So here I'll describe my design for a next-generation supercomputer.  The machine I describe is for the future, a time where these contemporary HPC applications fade into obscurity (and are perhaps recognized as mistakes).  What applications will this new machine be for?  I'm not sure, but likely the kinds of applications needed to rebuild failed nations and collapsed ecosystems.


Dynamic Application-Specific Logic (DASL)
Most, if not all computers you're familiar with use one more more general-purpose CPU.  These processors work by executing a fixed number of instructions encoded in logic and microcode inside the processor.  Lists of these instructions are read from memory, decoded and applied to data stored in other areas of memory.  The number of instructions the processor has available is fixed at the time it is designed, so they tend to be fairly generic (compared to the wide-range of things people do with computers), so any software running on these computers has to go through a number of translations to fit within this limited set of commands.  This is a very clever way to solve the problem of using one processor design to run an endless number of applications (thanks Turing!), but from a performance perspective it's not ideal.

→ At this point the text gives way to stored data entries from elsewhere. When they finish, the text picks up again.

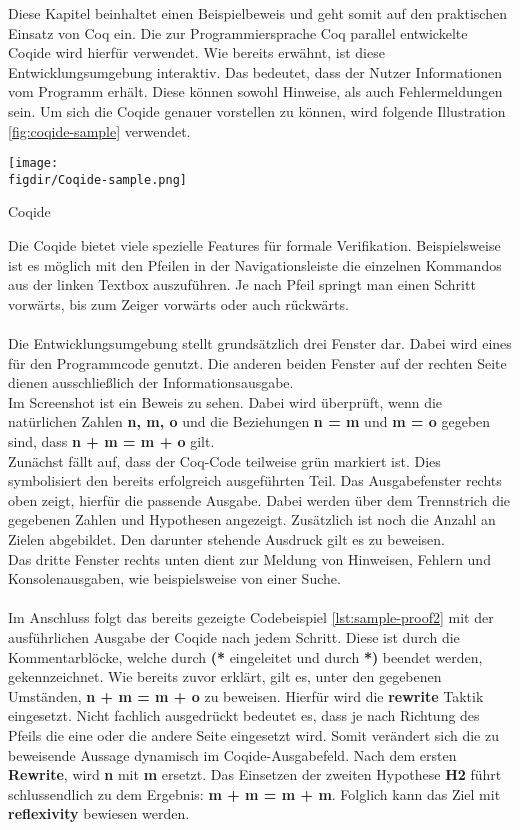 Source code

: Diese Kapitel beinhaltet einen Beispielbeweis und geht somit auf den praktischen Einsatz von Coq ein. Die zur Programmiersprache Coq parallel entwickelte Coqide wird hierfür verwendet. Wie bereits erwähnt, ist diese Entwicklungsumgebung interaktiv. Das bedeutet, dass der Nutzer Informationen vom Programm erhält. Diese können sowohl Hinweise, als auch Fehlermeldungen sein. Um sich die Coqide genauer vorstellen zu können, wird folgende Illustration \ref{fig:coqide-sample} verwendet.
\begin{minipage}{\textwidth}
	\centering
	\captionsetup{type=figure}
	\texttt{[image: \\figdir/Coqide-sample.png]}
	\caption{Coqide}
	\label{fig:coqide-sample}
\end{minipage}
Die Coqide bietet viele spezielle Features für formale Verifikation. Beispielsweise ist es möglich mit den Pfeilen in der Navigationsleiste die einzelnen Kommandos aus der linken Textbox auszuführen. Je nach Pfeil springt man einen Schritt vorwärts, bis zum Zeiger vorwärts oder auch rückwärts.\\
\\
Die Entwicklungsumgebung stellt grundsätzlich drei Fenster dar. Dabei wird eines für den Programmcode genutzt. Die anderen beiden Fenster auf der rechten Seite dienen ausschließlich der Informationsausgabe.\\
Im Screenshot ist ein Beweis zu sehen. Dabei wird überprüft, wenn die natürlichen Zahlen \textbf{n, m, o} und die Beziehungen \textbf{n = m} und \textbf{m = o} gegeben sind, dass \textbf{n + m = m + o} gilt.\\
Zunächst fällt auf, dass der Coq-Code teilweise grün markiert ist. Dies symbolisiert den bereits erfolgreich ausgeführten Teil. Das Ausgabefenster rechts oben zeigt, hierfür die passende Ausgabe. Dabei werden über dem Trennstrich die gegebenen Zahlen und Hypothesen angezeigt. Zusätzlich ist noch die Anzahl an Zielen abgebildet. Den darunter stehende Ausdruck gilt es zu beweisen.\\
Das dritte Fenster rechts unten dient zur Meldung von Hinweisen, Fehlern und Konsolenausgaben, wie beispielsweise von einer Suche.\\
\\
Im Anschluss folgt das bereits gezeigte Codebeispiel \ref{lst:sample-proof2} mit der ausführlichen Ausgabe der Coqide nach jedem Schritt.
Diese ist durch die Kommentarblöcke, welche durch \textbf{(*} eingeleitet und durch \textbf{*)} beendet werden, gekennzeichnet.
Wie bereits zuvor erklärt, gilt es, unter den gegebenen Umständen, \textbf{n + m = m + o} zu beweisen. Hierfür wird die \textbf{rewrite} Taktik eingesetzt. Nicht fachlich ausgedrückt bedeutet es, dass je nach Richtung des Pfeils die eine oder die andere Seite eingesetzt wird. Somit verändert sich die zu beweisende Aussage dynamisch im Coqide-Ausgabefeld. Nach dem ersten \textbf{Rewrite}, wird \textbf{n} mit \textbf{m} ersetzt. Das Einsetzen der zweiten Hypothese \textbf{H2} führt schlussendlich zu dem Ergebnis: \textbf{m + m = m + m}. Folglich kann das Ziel mit \textbf{reflexivity} bewiesen werden.
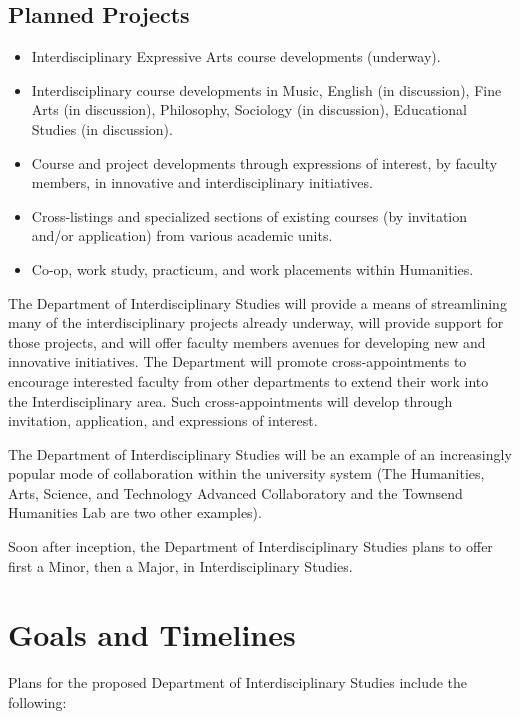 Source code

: \documentclass[12pt,DIV11,letterpaper,oneside,abstractoff,headsepline]{scrreprt}
\begin{document}
\subsection{Planned Projects}
\label{sec-2.2}

\begin{itemize}
\item Interdisciplinary Expressive Arts course developments (underway).
\item Interdisciplinary course developments in Music, English (in
     discussion), Fine Arts (in discussion), Philosophy, Sociology (in discussion), Educational Studies (in discussion).
\item Course and project developments through expressions of
     interest, by faculty members, in innovative and
     interdisciplinary initiatives.
\item Cross-listings and specialized sections of existing courses (by
     invitation and/or application) from various academic units.
\item Co-op, work study, practicum, and work placements within Humanities.
\end{itemize}

The Department of Interdisciplinary Studies will provide a means of streamlining many of the interdisciplinary projects already underway, will provide support for those projects, and will offer faculty members avenues for developing new and innovative initiatives. The Department will promote cross-appointments to encourage interested faculty from other departments to extend their work into the Interdisciplinary area. Such cross-appointments will develop through invitation, application, and expressions of interest.

The Department of Interdisciplinary Studies will be an example of an increasingly popular mode of collaboration within the university system (The Humanities, Arts, Science, and Technology Advanced Collaboratory and the Townsend Humanities Lab are two other examples).

Soon after inception, the Department of Interdisciplinary Studies plans to offer first a Minor, then a Major, in Interdisciplinary Studies.
\newpage

\section{Goals and Timelines}
\label{sec-3}

Plans for the proposed Department of Interdisciplinary Studies include the following:
\end{document}
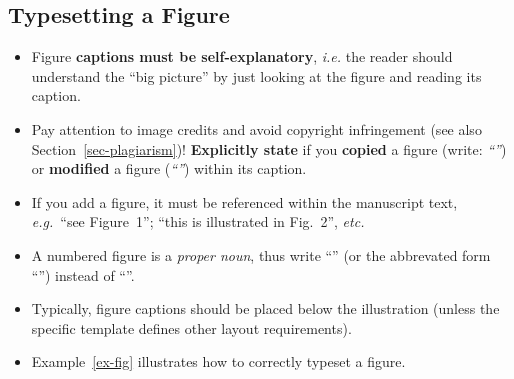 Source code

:\documentclass[11pt,a4paper]{article}
\begin{document}
\subsection{Typesetting a Figure}
\noindent

\begin{itemize}
 \item Figure \textbf{captions must be self-explanatory}, \emph{i.e.} the reader should understand the ``big picture'' by just looking at the figure and reading its caption.
 
 \item Pay attention to image credits and avoid copyright infringement (see also Section~\ref{sec-plagiarism})! \textbf{Explicitly state} if you \textbf{copied} a figure (write: \emph{``''}) or \textbf{modified} a figure (\emph{``''}) within its caption.
 
 \item If you add a figure, it must be referenced within the manuscript text, \emph{e.g.}~``see Figure~1''; ``this is illustrated in Fig.~2'', \emph{etc.}
 
 \item A numbered figure is a \emph{proper noun}, thus write ``'' (or the abbrevated form ``'') instead of ``''.
 
 \item Typically, figure captions should be placed below the illustration (unless the specific template defines other layout requirements).
 
 \item Example~\ref{ex-fig} illustrates how to correctly typeset a figure.
\end{itemize}
\end{document}
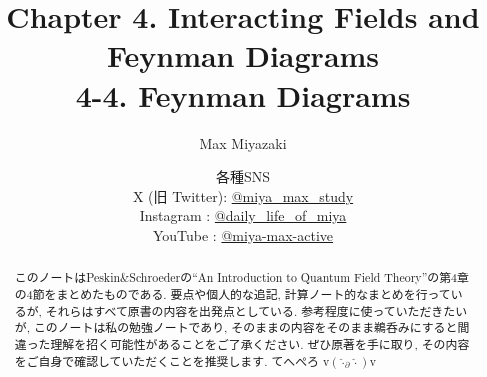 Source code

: \documentclass[a4paper,12pt]{article}
\title{Chapter 4. Interacting Fields and Feynman Diagrams\\
4-4. Feynman Diagrams}
\date{各種SNS\\
    X (旧 Twitter): \href{https://x.com/miya_max_study}{@miya\_max\_study}\\
    Instagram : \href{https://www.instagram.com/daily_life_of_miya/}{@daily\_life\_of\_miya}\\
    YouTube : \href{https://www.youtube.com/@miya-max-active}{@miya-max-active}
    }
\author{Max Miyazaki}
\begin{document}
\maketitle

\vspace{1cm}
\begin{abstract}
    このノートはPeskin\&Schroederの``An Introduction to Quantum Field Theory''の第4章の4節をまとめたものである. 要点や個人的な追記, 計算ノート的なまとめを行っているが, それらはすべて原書の内容を出発点としている. 参考程度に使っていただきたいが, このノートは私の勉強ノートであり, そのままの内容をそのまま鵜呑みにすると間違った理解を招く可能性があることをご了承ください. ぜひ原著を手に取り, その内容をご自身で確認していただくことを推奨します. てへぺろ v$({\hat{\cdot}_\partial \hat{\cdot}})$v
\end{abstract}
    
    

\newpage
\color{blue}
\end{document}
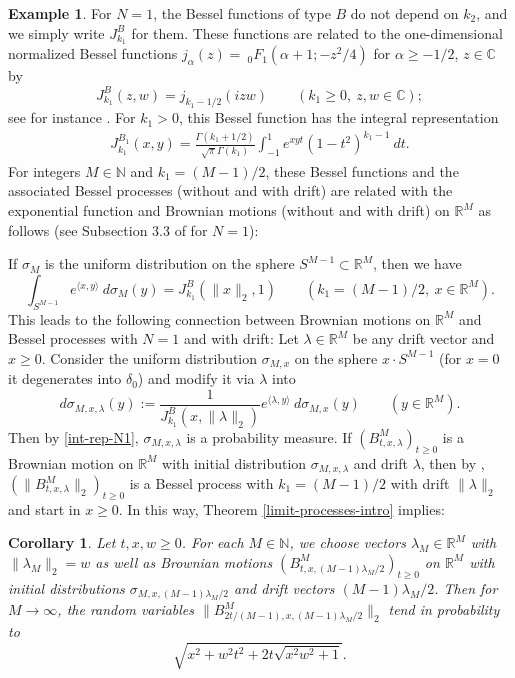 \documentclass[reqno]{amsart}
\theoremstyle{plain}
\newtheorem{corollary}[theorem]{Corollary}
\theoremstyle{definition}
\newtheorem{example}[theorem]{Example}
\numberwithin{equation}{section}
\newcommand{\R}{\mathbb{R}}
\begin{document}
\begin{example}\label{1-dim-example} For $N=1$, the Bessel functions of type $B$ do not depend on $k_2$, and we simply write $J_{k_1}^B$ for them.
  These functions are related to the one-dimensional normalized Bessel functions
  $j_\alpha(z)=\>_0F_1(\alpha+1; -z^2/4)$ for $\alpha\ge-1/2$, $z\in\mathbb C$ by
  $$J_{k_1}^B(z,w)=j_{k_1-1/2}(izw) \quad\quad(k_1\ge0,\> z,w\in\mathbb C);$$
  see for instance \cite{R4}. For $k_1>0$,  this Bessel function has the integral representation
\begin{align}\label{Integralformel 1D Besselfunktion}
J_{k_1}^{B_1}(x,y)=\frac{\Gamma(k_1+1/2)}{\sqrt\pi\Gamma(k_1)} \int_{-1}^{1} e^{xyt} (1-t^2)^{k_1-1}\> dt.
\end{align}
      For integers $M\in\mathbb N$ and $k_1=(M-1)/2$,
  these Bessel functions and the associated Bessel processes (without and with drift) are related with the exponential function and Brownian motions
  (without and with drift) on $\mathbb R^M$ as follows (see Subsection 3.3 of \cite{V2} for $N=1$):

  If $\sigma_M$ is the uniform distribution on the sphere $S^{M-1}\subset \mathbb R^M$, then we have
\begin{equation}\label{int-rep-N1}
  \int_{S^{M-1}} e^{\langle x,y\rangle} \> d\sigma_M(y)= J^B_{k_1}(\|x\|_2,1) \quad\quad(k_1=(M-1)/2, \> x\in  \mathbb R^M).\end{equation}
  This leads to the following connection between Brownian motions on $\mathbb R^M$ and Bessel processes with $N=1$ and with drift:
  Let $\lambda\in\mathbb R^M$ be any drift vector and $x\ge0$. Consider the uniform distribution $\sigma_{M,x}$ on the sphere $x\cdot S^{M-1}$ (for $x=0$ it
  degenerates into $\delta_0$) and modify it via $\lambda$ into
  $$d\sigma_{M,x,\lambda}(y):=\frac{1}{J^B_{k_1}(x,\|\lambda\|_2)} e^{\langle \lambda,y\rangle} \> d\sigma_{M,x}(y) \quad\quad(y\in  \mathbb R^M).$$
  Then by \eqref{int-rep-N1}, $\sigma_{M,x,\lambda}$ is a probability measure.
  If $(B^M_{t,x,\lambda})_{t\ge0}$ is a Brownian motion on  $\mathbb R^M$ with initial distribution  $\sigma_{M,x,\lambda}$ and drift $\lambda$, then by \cite{V2},
  $(\|B^M_{t,x,\lambda}\|_2)_{t\ge0}$ is a Bessel process with $k_1=(M-1)/2$ with drift $\|\lambda\|_2$ and start in $x\ge0$.
In this way,  Theorem \ref{limit-processes-intro} implies:
 \end{example}


\begin{corollary} \label{limit-processes-intro-cor-1dim} 
  Let   $t,x,w \geq 0$. For each $M\in\mathbb N$, we choose vectors $\lambda_M\in \R^M$ with $\|\lambda_M\|_2=w$ as well as 
  Brownian motions  $(B^M_{t,x,(M-1)\lambda_M/2})_{t\ge0}$ on  $\mathbb R^M$ with initial distributions $\sigma_{M,x,(M-1)\lambda_M/2}$ and drift
  vectors $(M-1)\lambda_M/2$.
Then for $M \to \infty$, the random variables $\| B^M_{2t/(M-1),x,(M-1)\lambda_M/2}  \|_2$ tend in probability to
$$ \sqrt{x^2 + w^2 t^2 + 2t \sqrt{x^2 w^2 + 1}}.$$
  \end{corollary}
\end{document}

So for demanding applications specialized processors have been designed to more closely fit the application.  A common example is the GPU, used to make graphics-intensive applications like video games and other graphically-oriented software faster.

However both CPU's and GPU's instructions are "fixed" at the factory, and creating new processors to match a wider range of applications is so expensive that it's almost never practical.  But what if we created a specialized processor for every application, something where each instruction needed by the program matched 1:1 with an electrical path in the processor, and the processor contained no additional, unused instructions?  That's Dynamic Application-Specific Logic or DASL.

The hardware to do this exists today in the form of Field-Programmable Gate Arrays (FPGAs), and they are currently used to accelerate particularly time-consuming tasks in a way similar to how GPU's are used for graphics.  However, "synthesizing" FPGA's is very different from the kind of programming most programmers are used to doing, and existing FPGA hardware is more expensive and more limited than general-purpose CPU's so they are only used for very specialized tasks and require specialized skills.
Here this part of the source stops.